The Problem: A common mistake is treating video IDs as unique identifiers when they're not. The problem explicitly states that different videos can have the same ID. This leads to incorrect logic where developers might try to use the ID as a key in a dictionary to track video information.

Incorrect Approach:

# WRONG: Using video ID as key
video_info = {}
for creator, video_id, view_count in zip(creators, ids, views):
    video_info[video_id] = view_count  # This overwrites data for duplicate IDs!

Correct Solution: Use the video's index position in the arrays as the unique identifier, not the video ID. Store indices in your tracking dictionaries and use them to reference back to the original arrays:

creator_best_video_index[creator] = index  # Store index, not ID
# Later retrieve the ID using: ids[creator_best_video_index[creator]]

Pitfall 2: Incorrect Lexicographic Comparison Logic

The Problem: When comparing videos with the same view count, the lexicographic comparison might be implemented backwards or at the wrong level of comparison.

Incorrect Approach:

# WRONG: Comparing current ID with stored ID incorrectly
if views[stored_index] == view_count and video_id < ids[stored_index]:
    # This would keep updating unnecessarily

Correct Solution: Only update when the current video has strictly better criteria.
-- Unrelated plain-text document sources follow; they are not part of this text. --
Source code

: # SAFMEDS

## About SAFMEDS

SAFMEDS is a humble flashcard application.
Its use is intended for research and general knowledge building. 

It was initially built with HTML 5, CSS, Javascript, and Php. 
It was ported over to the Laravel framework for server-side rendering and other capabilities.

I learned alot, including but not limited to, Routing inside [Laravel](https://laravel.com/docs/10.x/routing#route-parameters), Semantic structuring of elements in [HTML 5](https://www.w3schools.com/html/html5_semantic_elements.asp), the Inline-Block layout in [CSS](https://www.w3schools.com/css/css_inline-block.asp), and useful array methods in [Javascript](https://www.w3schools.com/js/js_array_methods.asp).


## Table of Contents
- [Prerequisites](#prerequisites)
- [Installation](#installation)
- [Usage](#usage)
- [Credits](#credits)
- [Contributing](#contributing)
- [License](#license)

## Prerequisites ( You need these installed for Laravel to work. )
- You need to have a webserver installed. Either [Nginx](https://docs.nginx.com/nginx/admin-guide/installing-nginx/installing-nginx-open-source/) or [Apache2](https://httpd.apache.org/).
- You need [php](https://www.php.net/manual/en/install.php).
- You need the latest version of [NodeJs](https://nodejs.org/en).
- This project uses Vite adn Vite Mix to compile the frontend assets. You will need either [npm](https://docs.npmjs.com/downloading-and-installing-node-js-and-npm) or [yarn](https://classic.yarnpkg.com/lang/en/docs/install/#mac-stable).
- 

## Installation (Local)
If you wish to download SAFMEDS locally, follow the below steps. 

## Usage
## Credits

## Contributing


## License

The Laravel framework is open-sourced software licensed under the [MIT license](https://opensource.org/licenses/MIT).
The condition should check if the stored video's ID is lexicographically larger (worse) than the current one:

if views[stored_index] == view_count and ids[stored_index] > video_id:
    creator_best_video_index[creator] = index

Pitfall 3: Not Handling First Occurrence Properly

The Problem: Forgetting to handle the case when encountering a creator for the first time can lead to KeyError or incorrect comparisons.

Incorrect Approach:

# WRONG: Assumes creator already exists in dictionary
if views[creator_best_video_index[creator]] < view_count:  # KeyError if creator not in dict!
    creator_best_video_index[creator] = index

Correct Solution: Always check if the creator exists in the dictionary first, or use defaultdict with proper initialization:

if (creator not in creator_best_video_index or 
    views[creator_best_video_index[creator]] < view_count or ...):
    creator_best_video_index[creator] = index

Pitfall 4: Returning Videos Instead of Video IDs

The Problem: The problem asks for the video ID in the result, not the video index or other information.

Incorrect Approach:

# WRONG: Returning the index instead of the ID
return [[creator, creator_best_video_index[creator]] ...]

Correct Solution: Use the stored index to retrieve the actual video ID from the ids array:

return [[creator, ids[creator_best_video_index[creator]]] ...]